#### WORK TO BE COMPLETED:
Your task is to quote the records from their first line through the line containing "A continuación vamos", with nothing added or left out.

#### RECORDED DATA:
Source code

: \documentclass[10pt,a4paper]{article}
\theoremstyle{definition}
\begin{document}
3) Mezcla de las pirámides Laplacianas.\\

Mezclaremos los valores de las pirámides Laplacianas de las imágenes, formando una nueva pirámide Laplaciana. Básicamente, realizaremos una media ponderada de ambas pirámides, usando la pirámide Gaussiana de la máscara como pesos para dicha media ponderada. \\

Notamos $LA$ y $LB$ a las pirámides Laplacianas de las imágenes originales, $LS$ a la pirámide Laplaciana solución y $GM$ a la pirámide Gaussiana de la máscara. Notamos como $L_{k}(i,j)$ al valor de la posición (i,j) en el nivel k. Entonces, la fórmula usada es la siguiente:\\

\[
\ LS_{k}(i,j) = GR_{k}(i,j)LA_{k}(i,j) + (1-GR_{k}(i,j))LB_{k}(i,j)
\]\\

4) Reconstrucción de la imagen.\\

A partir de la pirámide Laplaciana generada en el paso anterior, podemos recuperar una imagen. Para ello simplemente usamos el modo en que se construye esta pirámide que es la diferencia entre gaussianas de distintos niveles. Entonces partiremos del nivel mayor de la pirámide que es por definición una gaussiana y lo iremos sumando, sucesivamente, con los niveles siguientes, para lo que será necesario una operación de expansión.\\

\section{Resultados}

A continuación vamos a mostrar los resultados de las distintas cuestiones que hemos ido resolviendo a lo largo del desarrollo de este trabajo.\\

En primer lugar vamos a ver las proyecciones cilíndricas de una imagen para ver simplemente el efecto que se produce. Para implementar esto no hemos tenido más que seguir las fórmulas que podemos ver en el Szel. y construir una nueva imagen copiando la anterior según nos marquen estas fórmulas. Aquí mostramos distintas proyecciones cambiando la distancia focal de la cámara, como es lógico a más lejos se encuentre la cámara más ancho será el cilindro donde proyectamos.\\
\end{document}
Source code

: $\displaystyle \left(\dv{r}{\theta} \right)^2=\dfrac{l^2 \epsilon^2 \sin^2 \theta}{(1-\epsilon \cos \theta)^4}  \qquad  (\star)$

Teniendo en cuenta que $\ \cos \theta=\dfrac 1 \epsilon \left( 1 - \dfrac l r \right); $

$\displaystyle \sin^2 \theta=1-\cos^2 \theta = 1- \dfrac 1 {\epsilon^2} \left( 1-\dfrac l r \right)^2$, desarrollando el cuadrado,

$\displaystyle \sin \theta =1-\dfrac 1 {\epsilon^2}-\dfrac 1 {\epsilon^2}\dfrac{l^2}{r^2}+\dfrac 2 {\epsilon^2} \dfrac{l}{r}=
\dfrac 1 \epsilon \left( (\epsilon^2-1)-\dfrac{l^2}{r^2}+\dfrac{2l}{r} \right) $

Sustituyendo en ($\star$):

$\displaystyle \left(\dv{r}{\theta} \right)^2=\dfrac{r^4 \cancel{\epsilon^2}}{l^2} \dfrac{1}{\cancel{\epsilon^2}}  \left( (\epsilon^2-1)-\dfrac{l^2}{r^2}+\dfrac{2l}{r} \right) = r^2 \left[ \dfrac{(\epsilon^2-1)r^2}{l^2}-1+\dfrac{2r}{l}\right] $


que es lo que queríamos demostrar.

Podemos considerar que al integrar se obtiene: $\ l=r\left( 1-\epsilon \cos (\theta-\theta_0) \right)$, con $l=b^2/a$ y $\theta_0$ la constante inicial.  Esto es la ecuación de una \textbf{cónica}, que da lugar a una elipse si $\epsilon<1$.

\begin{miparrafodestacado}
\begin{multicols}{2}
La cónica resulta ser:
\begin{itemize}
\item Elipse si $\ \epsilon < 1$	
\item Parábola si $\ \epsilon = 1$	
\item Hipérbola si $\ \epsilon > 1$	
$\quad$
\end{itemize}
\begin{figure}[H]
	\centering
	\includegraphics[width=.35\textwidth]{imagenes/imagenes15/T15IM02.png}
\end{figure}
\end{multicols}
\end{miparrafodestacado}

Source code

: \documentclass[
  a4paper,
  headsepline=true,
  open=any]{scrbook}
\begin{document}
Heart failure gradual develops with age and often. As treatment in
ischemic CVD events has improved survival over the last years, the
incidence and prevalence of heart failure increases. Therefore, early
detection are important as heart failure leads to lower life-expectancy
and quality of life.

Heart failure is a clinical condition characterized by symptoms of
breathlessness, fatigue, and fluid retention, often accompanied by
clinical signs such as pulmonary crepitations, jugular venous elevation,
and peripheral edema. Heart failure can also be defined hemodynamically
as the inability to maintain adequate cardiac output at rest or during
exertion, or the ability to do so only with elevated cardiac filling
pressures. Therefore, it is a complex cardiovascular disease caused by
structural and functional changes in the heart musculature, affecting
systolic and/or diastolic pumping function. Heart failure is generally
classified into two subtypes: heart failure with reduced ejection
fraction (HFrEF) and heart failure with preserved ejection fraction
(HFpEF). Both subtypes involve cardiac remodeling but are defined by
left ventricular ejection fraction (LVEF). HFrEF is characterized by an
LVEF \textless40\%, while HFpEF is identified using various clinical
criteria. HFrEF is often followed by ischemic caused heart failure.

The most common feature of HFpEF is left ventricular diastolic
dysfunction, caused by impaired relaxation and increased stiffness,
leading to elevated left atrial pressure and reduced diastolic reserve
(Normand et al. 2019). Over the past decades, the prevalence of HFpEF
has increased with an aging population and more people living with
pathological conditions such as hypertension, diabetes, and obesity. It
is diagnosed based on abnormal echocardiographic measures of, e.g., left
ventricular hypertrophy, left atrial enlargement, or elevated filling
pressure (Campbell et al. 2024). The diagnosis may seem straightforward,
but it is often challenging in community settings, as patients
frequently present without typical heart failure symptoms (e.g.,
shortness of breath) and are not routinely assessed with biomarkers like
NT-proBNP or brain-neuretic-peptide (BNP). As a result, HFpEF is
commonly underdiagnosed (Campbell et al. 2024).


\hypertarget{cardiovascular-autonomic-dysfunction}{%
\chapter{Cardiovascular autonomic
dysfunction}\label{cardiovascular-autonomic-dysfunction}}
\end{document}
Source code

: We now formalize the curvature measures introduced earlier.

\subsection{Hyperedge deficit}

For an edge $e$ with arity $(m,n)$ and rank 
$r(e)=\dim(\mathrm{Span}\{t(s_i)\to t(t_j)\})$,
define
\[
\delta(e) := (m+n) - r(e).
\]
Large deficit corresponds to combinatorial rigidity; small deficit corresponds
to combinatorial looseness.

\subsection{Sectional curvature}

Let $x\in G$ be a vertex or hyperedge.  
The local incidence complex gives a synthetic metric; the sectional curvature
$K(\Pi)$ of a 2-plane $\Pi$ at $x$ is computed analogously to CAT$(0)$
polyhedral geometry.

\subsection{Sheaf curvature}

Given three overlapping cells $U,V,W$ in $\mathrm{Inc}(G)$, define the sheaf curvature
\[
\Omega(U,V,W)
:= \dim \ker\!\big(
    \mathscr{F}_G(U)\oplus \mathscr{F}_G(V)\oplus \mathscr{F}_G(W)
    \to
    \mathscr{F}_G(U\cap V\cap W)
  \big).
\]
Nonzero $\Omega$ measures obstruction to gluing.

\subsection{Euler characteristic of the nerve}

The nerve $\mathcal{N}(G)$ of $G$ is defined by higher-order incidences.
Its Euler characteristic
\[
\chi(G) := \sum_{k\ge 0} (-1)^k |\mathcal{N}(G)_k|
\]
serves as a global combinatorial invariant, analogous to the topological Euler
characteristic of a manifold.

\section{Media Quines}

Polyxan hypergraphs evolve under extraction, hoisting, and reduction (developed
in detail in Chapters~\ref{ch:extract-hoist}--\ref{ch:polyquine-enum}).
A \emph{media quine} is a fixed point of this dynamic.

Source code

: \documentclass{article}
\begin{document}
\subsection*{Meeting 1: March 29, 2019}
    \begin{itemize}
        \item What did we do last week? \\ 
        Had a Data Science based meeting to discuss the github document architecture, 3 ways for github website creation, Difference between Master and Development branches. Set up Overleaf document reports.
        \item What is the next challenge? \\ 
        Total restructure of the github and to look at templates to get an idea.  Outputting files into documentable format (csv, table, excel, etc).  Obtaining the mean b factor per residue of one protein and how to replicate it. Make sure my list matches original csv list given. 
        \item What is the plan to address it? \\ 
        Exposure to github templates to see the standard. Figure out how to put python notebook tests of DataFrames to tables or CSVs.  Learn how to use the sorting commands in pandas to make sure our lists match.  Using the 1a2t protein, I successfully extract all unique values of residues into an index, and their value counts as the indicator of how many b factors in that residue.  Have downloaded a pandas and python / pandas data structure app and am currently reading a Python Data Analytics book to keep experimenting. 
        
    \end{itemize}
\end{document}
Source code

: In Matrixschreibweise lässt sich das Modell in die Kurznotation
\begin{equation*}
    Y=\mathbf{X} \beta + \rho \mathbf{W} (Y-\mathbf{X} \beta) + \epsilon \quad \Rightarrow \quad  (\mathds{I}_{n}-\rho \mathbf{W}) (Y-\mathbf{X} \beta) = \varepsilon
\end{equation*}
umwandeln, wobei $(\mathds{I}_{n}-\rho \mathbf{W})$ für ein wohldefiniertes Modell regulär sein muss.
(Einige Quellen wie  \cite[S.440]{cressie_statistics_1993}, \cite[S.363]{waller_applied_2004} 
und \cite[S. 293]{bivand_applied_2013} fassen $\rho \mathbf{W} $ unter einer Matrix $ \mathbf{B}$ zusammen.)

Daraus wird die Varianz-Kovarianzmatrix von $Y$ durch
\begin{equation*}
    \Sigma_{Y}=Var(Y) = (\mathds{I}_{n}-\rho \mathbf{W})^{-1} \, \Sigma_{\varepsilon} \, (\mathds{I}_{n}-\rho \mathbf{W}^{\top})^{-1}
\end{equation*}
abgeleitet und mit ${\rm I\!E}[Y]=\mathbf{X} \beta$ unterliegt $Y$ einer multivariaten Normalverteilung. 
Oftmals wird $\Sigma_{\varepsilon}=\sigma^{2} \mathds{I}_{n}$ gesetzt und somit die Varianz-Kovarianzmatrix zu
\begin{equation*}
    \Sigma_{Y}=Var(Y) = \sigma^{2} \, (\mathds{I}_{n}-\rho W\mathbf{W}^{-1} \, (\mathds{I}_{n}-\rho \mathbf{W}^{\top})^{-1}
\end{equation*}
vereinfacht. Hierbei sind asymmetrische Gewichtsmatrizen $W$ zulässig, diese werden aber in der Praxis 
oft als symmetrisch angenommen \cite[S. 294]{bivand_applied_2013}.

#### TASK ANSWER:
Source code

: \documentclass[10pt,a4paper]{article}
\theoremstyle{definition}
\begin{document}
3) Mezcla de las pirámides Laplacianas.\\

Mezclaremos los valores de las pirámides Laplacianas de las imágenes, formando una nueva pirámide Laplaciana. Básicamente, realizaremos una media ponderada de ambas pirámides, usando la pirámide Gaussiana de la máscara como pesos para dicha media ponderada. \\

Notamos $LA$ y $LB$ a las pirámides Laplacianas de las imágenes originales, $LS$ a la pirámide Laplaciana solución y $GM$ a la pirámide Gaussiana de la máscara. Notamos como $L_{k}(i,j)$ al valor de la posición (i,j) en el nivel k. Entonces, la fórmula usada es la siguiente:\\

\[
\ LS_{k}(i,j) = GR_{k}(i,j)LA_{k}(i,j) + (1-GR_{k}(i,j))LB_{k}(i,j)
\]\\

4) Reconstrucción de la imagen.\\

A partir de la pirámide Laplaciana generada en el paso anterior, podemos recuperar una imagen. Para ello simplemente usamos el modo en que se construye esta pirámide que es la diferencia entre gaussianas de distintos niveles. Entonces partiremos del nivel mayor de la pirámide que es por definición una gaussiana y lo iremos sumando, sucesivamente, con los niveles siguientes, para lo que será necesario una operación de expansión.\\

\section{Resultados}

A continuación vamos a mostrar los resultados de las distintas cuestiones que hemos ido resolviendo a lo largo del desarrollo de este trabajo.\\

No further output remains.